■ YOUR INSTRUCTIONS
Going through the listing below, work out how many lines include "using" and give that number by itself.

■ TASK INPUTS
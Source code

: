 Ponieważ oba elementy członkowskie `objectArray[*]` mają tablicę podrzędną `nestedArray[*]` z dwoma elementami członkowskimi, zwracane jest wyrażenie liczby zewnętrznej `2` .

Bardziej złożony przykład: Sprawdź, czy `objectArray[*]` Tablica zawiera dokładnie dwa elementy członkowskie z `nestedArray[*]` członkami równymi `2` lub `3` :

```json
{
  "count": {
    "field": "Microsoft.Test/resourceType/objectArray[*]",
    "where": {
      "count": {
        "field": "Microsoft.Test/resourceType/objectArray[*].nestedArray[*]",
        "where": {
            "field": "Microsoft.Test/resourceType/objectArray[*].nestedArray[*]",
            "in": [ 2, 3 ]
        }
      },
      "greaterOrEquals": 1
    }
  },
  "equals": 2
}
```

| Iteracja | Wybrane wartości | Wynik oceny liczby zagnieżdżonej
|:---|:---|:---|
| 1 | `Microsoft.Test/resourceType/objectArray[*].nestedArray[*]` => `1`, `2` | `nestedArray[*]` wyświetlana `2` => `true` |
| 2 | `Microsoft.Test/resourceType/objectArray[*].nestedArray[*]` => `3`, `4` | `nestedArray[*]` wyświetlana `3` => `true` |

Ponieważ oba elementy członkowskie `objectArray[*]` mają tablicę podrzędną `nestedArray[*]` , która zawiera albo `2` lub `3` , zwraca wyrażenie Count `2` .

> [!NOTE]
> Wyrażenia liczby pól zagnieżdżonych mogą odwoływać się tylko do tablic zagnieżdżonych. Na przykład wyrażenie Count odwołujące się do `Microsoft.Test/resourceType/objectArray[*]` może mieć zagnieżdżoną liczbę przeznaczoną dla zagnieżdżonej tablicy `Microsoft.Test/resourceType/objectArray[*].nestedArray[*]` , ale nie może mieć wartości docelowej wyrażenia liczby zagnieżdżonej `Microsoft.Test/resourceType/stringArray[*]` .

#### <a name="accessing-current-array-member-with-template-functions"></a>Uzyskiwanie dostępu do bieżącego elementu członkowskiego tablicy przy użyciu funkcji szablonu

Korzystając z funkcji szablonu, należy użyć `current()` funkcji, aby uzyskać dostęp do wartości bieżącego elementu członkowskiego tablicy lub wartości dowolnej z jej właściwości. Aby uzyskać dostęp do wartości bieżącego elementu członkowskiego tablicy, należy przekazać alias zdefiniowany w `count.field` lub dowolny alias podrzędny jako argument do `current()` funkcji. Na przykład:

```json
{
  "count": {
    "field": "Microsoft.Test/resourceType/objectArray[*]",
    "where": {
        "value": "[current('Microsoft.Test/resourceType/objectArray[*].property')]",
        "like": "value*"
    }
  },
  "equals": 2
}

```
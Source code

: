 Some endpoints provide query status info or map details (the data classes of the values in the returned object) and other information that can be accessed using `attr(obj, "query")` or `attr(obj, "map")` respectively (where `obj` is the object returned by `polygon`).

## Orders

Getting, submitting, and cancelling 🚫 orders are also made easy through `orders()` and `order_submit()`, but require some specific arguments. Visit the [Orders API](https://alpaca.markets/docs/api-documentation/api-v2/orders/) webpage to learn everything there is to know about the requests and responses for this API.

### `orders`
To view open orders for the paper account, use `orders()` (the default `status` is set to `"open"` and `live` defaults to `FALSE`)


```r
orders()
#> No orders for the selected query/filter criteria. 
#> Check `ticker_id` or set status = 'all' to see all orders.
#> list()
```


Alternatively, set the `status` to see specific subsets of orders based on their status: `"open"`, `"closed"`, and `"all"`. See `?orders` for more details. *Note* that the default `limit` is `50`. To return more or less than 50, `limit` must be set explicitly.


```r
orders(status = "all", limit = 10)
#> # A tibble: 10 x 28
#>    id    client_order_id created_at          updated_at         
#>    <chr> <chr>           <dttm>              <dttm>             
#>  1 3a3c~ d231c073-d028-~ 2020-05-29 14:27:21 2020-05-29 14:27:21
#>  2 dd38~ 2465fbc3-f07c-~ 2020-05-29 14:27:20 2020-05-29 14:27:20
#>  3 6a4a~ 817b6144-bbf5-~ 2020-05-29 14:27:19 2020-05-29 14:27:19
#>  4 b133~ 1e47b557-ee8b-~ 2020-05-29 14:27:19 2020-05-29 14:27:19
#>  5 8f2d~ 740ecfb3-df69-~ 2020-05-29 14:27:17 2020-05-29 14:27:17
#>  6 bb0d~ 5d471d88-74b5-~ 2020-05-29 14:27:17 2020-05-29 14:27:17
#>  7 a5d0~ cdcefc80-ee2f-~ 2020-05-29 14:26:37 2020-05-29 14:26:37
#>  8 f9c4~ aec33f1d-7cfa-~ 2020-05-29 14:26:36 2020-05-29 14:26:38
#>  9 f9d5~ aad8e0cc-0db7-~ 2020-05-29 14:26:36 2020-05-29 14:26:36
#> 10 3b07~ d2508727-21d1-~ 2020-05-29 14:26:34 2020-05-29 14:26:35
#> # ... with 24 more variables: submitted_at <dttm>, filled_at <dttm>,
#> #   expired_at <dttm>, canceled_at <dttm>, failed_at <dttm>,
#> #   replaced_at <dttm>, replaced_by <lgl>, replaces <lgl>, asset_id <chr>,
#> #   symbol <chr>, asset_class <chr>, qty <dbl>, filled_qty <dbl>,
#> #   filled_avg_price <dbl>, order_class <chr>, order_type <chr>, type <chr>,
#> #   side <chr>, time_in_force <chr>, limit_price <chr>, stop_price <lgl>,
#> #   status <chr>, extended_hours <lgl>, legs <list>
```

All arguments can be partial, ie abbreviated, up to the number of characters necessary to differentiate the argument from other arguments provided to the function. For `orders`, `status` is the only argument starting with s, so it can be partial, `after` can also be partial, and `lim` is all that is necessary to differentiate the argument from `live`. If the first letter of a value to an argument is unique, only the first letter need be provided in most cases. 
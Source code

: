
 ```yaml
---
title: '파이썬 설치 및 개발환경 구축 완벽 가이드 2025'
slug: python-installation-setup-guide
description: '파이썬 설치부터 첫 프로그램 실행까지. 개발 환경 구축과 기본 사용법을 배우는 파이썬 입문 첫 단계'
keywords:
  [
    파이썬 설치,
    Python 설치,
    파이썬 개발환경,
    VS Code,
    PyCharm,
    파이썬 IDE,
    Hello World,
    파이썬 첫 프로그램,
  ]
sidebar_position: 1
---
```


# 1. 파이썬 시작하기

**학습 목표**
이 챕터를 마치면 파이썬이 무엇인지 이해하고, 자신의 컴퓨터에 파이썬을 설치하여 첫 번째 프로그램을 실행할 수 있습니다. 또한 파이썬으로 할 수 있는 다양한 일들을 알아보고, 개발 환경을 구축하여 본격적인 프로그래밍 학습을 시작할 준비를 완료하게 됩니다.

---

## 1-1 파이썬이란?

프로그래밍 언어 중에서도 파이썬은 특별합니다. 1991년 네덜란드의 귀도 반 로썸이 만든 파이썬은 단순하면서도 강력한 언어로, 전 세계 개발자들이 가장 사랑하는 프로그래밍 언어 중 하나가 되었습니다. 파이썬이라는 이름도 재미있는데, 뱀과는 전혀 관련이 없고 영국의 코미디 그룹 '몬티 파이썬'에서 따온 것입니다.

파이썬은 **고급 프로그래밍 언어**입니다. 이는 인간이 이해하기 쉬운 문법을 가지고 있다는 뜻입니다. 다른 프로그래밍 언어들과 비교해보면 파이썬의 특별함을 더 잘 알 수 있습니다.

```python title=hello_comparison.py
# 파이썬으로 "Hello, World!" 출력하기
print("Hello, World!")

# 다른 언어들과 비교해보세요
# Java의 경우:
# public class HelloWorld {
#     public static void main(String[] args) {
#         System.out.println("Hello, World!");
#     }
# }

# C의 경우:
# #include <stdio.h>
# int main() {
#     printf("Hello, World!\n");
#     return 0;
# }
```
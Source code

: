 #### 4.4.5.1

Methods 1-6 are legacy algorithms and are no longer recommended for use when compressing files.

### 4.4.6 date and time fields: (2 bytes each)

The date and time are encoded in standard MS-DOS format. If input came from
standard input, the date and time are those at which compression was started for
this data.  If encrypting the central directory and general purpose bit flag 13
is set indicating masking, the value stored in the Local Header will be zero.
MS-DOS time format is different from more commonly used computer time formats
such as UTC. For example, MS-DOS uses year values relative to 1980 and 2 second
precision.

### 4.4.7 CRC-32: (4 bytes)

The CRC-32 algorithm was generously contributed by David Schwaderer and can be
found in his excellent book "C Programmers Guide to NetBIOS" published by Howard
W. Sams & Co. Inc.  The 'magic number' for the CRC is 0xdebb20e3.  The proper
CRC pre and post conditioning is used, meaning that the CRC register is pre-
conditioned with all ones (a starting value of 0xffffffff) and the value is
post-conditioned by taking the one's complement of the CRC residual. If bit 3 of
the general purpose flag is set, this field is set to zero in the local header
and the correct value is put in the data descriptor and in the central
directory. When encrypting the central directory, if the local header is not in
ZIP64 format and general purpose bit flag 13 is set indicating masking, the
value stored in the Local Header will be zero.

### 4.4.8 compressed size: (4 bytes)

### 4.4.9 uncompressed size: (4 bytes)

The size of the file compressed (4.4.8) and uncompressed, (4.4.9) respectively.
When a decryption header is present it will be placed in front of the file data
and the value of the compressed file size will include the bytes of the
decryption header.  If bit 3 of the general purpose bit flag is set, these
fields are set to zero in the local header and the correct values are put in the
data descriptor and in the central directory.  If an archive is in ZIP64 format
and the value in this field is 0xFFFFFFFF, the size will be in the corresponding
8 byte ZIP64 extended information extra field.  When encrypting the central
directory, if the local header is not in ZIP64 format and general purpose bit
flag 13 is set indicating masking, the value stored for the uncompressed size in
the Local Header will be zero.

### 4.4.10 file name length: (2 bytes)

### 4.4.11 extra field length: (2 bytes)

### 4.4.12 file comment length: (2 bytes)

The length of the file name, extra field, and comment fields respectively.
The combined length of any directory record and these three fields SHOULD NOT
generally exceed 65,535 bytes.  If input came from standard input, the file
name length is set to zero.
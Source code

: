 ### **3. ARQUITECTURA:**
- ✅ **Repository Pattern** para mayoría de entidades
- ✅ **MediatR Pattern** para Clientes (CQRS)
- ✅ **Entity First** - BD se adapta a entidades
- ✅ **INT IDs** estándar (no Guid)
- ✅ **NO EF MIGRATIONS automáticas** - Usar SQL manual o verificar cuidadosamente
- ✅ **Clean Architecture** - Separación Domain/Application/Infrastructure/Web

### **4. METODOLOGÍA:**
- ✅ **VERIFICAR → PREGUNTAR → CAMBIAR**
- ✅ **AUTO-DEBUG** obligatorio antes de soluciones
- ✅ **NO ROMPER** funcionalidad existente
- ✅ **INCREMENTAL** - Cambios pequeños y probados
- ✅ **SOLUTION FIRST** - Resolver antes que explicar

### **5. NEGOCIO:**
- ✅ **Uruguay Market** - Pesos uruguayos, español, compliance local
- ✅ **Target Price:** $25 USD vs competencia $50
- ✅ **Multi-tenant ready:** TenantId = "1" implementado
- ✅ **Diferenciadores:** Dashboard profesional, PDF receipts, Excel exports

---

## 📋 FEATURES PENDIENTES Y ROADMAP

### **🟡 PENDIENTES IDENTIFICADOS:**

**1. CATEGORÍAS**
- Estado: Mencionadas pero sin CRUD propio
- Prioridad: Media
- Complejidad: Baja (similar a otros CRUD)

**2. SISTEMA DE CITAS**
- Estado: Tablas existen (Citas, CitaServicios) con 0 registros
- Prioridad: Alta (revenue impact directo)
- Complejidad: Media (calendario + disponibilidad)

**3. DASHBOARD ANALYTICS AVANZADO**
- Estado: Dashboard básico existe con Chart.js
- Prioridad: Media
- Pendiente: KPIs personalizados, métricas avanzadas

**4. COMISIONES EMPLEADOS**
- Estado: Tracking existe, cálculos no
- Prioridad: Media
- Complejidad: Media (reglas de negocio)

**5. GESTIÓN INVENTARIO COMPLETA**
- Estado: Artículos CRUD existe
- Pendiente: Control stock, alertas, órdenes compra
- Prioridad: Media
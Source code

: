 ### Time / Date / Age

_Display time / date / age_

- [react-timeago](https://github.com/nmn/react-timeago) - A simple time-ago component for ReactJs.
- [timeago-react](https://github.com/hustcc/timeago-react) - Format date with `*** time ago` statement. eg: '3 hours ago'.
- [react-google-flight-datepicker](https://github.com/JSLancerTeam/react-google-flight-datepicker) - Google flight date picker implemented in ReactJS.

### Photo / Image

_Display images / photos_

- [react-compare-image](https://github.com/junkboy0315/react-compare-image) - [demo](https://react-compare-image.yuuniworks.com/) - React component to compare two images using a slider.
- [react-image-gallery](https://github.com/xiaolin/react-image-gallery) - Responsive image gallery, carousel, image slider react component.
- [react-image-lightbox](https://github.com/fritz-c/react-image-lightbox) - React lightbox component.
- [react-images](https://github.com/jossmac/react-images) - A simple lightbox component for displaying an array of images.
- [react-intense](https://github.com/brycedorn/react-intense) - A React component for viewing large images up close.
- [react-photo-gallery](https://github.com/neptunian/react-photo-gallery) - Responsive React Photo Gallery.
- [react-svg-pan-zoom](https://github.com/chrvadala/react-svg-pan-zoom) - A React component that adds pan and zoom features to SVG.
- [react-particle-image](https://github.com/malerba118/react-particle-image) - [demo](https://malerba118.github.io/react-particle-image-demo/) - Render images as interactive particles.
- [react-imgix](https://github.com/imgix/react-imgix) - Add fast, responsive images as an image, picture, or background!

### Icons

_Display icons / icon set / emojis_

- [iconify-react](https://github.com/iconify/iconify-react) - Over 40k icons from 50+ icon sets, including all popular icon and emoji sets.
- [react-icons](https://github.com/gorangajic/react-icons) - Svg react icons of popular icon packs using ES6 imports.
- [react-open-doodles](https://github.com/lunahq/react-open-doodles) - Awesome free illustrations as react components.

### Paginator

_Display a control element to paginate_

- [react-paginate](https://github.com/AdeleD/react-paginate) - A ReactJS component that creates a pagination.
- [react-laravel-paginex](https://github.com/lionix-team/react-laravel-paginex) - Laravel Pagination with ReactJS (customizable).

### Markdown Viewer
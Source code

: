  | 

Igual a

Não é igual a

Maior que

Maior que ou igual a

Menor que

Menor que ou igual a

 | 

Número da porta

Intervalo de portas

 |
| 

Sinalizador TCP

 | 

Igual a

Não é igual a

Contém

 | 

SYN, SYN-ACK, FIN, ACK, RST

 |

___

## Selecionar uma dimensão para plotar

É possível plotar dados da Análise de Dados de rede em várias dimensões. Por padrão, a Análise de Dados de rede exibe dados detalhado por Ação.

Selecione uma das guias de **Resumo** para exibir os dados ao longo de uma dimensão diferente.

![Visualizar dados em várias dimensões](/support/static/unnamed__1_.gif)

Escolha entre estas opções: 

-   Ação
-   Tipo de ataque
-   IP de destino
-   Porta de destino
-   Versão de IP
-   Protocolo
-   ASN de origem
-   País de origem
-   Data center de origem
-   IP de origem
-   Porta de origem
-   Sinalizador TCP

■ OUTPUT FOR THIS TASK
3